To Apollo, the Seafarers’ Saviour, uppile we then on the beach
An altar; for whatso I needs must do hath he promised to teach,
And to show us the paths of the sea, if first with sacrifice
I seek unto him, or ever I strive with the king for the prize.”
So spake he, and turned him first to the work; and, his call to obey,
The heroes arose, and their garments row upon row heaped they
On a smooth rock-shelf: the waves of the sea beat not thereon;
But the dash of the stormy brine had cleansed it long agone.
Then, giving heed to the counsels of Argus, stoutly they braced
The ship with a hawser deftly twisted that girded her waist;
For they strained it from side to side, that the beams to the bolts might hold
Fast, and withstand the might of the meeting surge on-rolled.

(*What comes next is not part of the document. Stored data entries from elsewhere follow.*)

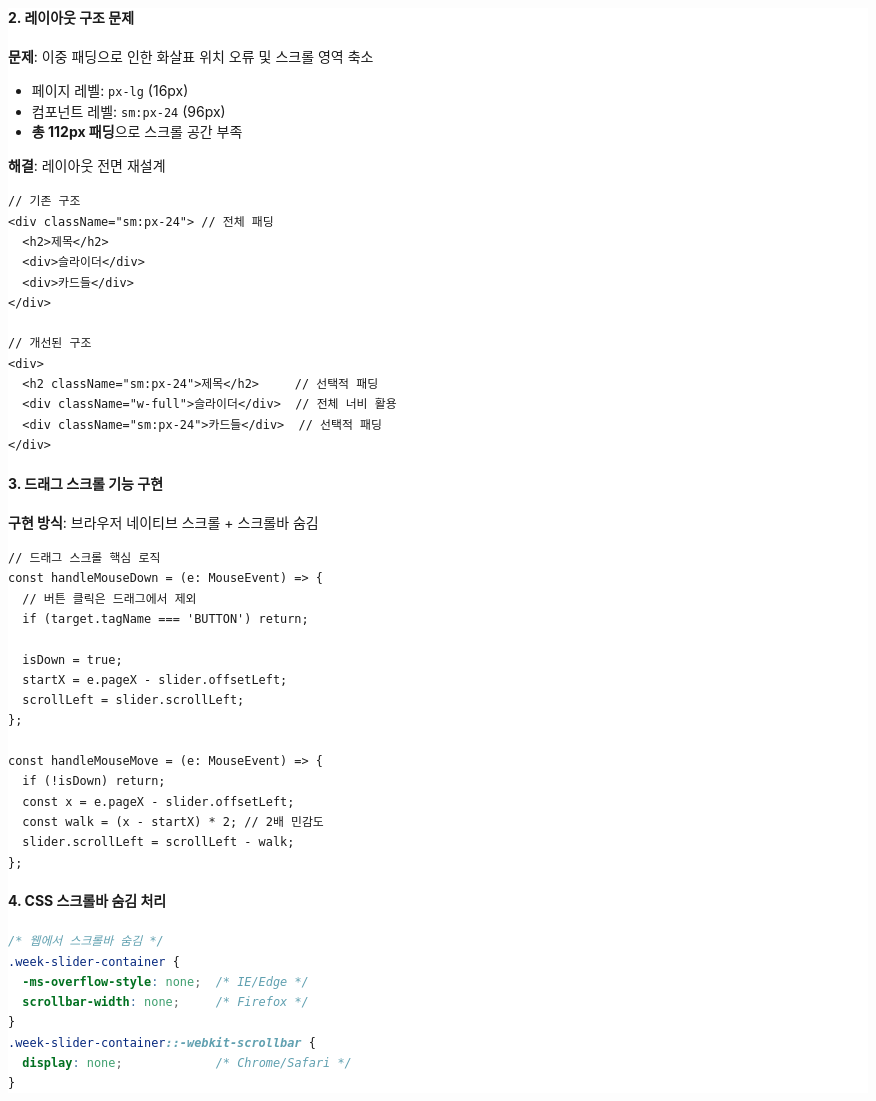 #### 2. 레이아웃 구조 문제
**문제**: 이중 패딩으로 인한 화살표 위치 오류 및 스크롤 영역 축소
- 페이지 레벨: `px-lg` (16px)
- 컴포넌트 레벨: `sm:px-24` (96px) 
- **총 112px 패딩**으로 스크롤 공간 부족

**해결**: 레이아웃 전면 재설계
```tsx
// 기존 구조
<div className="sm:px-24"> // 전체 패딩
  <h2>제목</h2>
  <div>슬라이더</div>
  <div>카드들</div>
</div>

// 개선된 구조  
<div>
  <h2 className="sm:px-24">제목</h2>     // 선택적 패딩
  <div className="w-full">슬라이더</div>  // 전체 너비 활용
  <div className="sm:px-24">카드들</div>  // 선택적 패딩
</div>
```

#### 3. 드래그 스크롤 기능 구현
**구현 방식**: 브라우저 네이티브 스크롤 + 스크롤바 숨김
```tsx
// 드래그 스크롤 핵심 로직
const handleMouseDown = (e: MouseEvent) => {
  // 버튼 클릭은 드래그에서 제외
  if (target.tagName === 'BUTTON') return;
  
  isDown = true;
  startX = e.pageX - slider.offsetLeft;
  scrollLeft = slider.scrollLeft;
};

const handleMouseMove = (e: MouseEvent) => {
  if (!isDown) return;
  const x = e.pageX - slider.offsetLeft;
  const walk = (x - startX) * 2; // 2배 민감도
  slider.scrollLeft = scrollLeft - walk;
};
```

#### 4. CSS 스크롤바 숨김 처리
```css
/* 웹에서 스크롤바 숨김 */
.week-slider-container {
  -ms-overflow-style: none;  /* IE/Edge */
  scrollbar-width: none;     /* Firefox */
}
.week-slider-container::-webkit-scrollbar {
  display: none;             /* Chrome/Safari */
}
```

And a trench, in compass as great as the width of the galley, they delved;
And overagainst her prow to the sea so far it shelved
As the space that the hull should run, by the might of their hands on-sped:
And deepening ever afront of her stern they scooped that bed.
And smoothly-shaven rollers they laid in the furrow arow.
Then down on the foremost rollers slowly they tilted her prow,
That adown them one after other with one smooth rush she might slide.
Thereafter above did they pass the oars from side to side;
To the tholes did they lash them, outstanding a cubit on either hand;
And to right of the ship and to left at these did they take their stand;
And with chest and with hands against them they bare, and to and fro
Went Tiphys the while, to shout in the season the yo-heave-ho.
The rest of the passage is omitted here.